── INFORMATION

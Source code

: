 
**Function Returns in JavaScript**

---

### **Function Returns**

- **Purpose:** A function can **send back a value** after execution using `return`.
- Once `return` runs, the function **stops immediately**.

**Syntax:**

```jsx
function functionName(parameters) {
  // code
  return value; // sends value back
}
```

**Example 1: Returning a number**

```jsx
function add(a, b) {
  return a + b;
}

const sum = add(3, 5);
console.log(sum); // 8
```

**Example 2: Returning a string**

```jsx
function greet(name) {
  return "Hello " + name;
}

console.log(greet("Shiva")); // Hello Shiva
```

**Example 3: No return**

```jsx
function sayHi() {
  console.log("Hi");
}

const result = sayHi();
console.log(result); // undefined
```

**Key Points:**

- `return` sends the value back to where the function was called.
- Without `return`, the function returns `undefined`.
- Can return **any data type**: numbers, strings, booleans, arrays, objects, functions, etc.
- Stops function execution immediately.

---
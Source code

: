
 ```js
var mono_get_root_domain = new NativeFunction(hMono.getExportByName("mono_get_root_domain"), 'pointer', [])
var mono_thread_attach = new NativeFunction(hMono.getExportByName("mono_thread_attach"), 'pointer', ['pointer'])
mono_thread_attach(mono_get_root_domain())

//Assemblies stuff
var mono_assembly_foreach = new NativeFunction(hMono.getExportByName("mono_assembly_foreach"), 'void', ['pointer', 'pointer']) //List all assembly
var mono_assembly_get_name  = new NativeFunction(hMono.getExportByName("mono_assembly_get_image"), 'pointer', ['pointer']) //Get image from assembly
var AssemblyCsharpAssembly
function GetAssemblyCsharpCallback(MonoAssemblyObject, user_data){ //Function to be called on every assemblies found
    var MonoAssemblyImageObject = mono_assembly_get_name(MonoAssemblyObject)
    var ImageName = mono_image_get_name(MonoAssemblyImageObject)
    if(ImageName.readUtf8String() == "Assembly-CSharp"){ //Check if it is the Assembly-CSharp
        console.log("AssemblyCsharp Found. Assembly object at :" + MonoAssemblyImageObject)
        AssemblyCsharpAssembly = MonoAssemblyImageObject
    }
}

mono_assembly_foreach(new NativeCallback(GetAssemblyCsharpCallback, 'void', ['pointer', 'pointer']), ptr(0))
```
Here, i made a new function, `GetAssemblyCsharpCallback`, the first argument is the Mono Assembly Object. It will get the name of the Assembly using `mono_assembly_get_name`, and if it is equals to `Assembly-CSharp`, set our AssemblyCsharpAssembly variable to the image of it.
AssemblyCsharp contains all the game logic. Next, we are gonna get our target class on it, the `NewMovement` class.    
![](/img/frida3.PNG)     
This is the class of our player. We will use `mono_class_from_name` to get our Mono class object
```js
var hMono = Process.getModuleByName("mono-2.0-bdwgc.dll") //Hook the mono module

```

────

▶ [WORK TO COMPLETE]:
Determine how many lines of the records contain the word "called". Reply with the number by itself.

▶ [TASK SOLUTION]:
2